In the XIX Century, in Europe circulate numerous theories that sought both to respond to demands for social justice unanswered by the French Revolution and to correct the dramatic economic imbalances brought about the Industrial Revolution. Many alternative forms of social organization emerged and several theorists outlined a new and more just social order, over and above the political changes that had come with the end of the Ancien Regime.
These theories – labelled in a disparaging way as “utopian” – will be critically reconsidered, with particular attention to the thinkers who: 1) took for granted that the adoption of a new social model based on strict social equality could be the solution for all the problems of society (Babeuf, Dézamy, Weitling); 2) believed that it was sufficient to conceive theoretically reform projects in order to change the world (Saint-Simon, Fourier); 3) focused on promoting small alternative communities in order to spread socialist principles (Owen, Cabet).

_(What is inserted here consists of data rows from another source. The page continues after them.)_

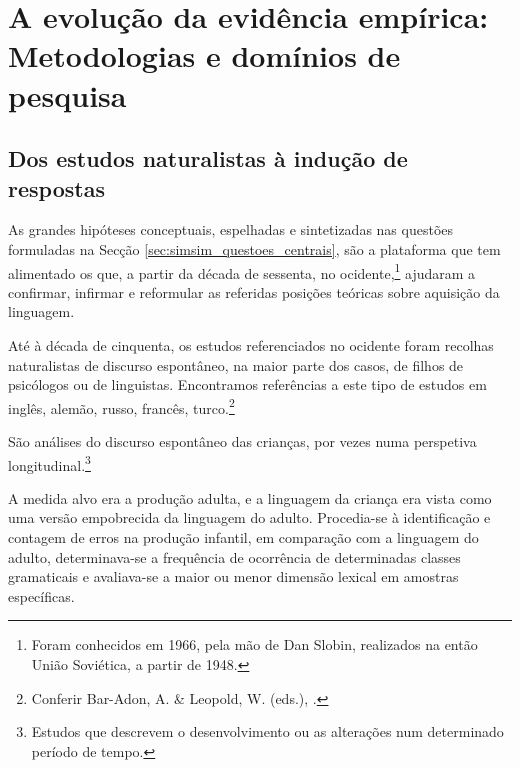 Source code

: \documentclass[output=paper]{LSP/langsci}
\begin{document}
\section{A evolução da evidência empírica: Metodologias e domínios de pesquisa}
\label{sec:simsim_evolucao}

\subsection{Dos estudos naturalistas à indução de respostas}
\label{subsec:simsim_estudos}

As grandes hipóteses conceptuais, espelhadas e sintetizadas nas questões formuladas na Secção  \ref{sec:simsim_questoes_centrais}, são a plataforma que tem alimentado os  que, a partir da década de sessenta, no ocidente,\footnote{Foram conhecidos em 1966, pela mão de Dan Slobin,  realizados na então União Soviética, a partir de 1948.} ajudaram a confirmar, infirmar e reformular as referidas posições teóricas sobre aquisição da linguagem. 

Até à década de cinquenta, os estudos referenciados no ocidente foram recolhas naturalistas de discurso espontâneo, na maior parte dos casos, de filhos de psicólogos ou de linguistas. Encontramos referências a este tipo de estudos em inglês, alemão, russo, francês, turco.\footnote{Conferir Bar-Adon, A. \& Leopold, W. (eds.), \citeyear{baradonleopold1971}.}

São análises do discurso espontâneo das crianças, por vezes numa perspetiva longitudinal.\footnote{Estudos que descrevem o desenvolvimento ou as alterações num determinado período de tempo.}

A medida alvo era a produção adulta, e a linguagem da criança era vista como uma versão empobrecida da linguagem do adulto. Procedia-se à identificação e contagem de erros na produção infantil, em comparação com a linguagem do adulto, determinava-se a frequência de ocorrência de determinadas classes gramaticais e avaliava-se a maior ou menor dimensão lexical em amostras específicas.
\end{document}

After 1848 and until Paris Commune of 1871, new and more economically developed ideas emerged. In the second part of the seminar, students will focus on the different tendencies of the International Working Men’s Association to overthrow of the existing social-economic system, such as Proudhon’s mutualism, British trade unions’ reformism, Marx’s anticapitalism, Lassalle’s state socialism and Bakunin’s anarchism. These ideas will also be analyzed in light of contemporary issues of our times.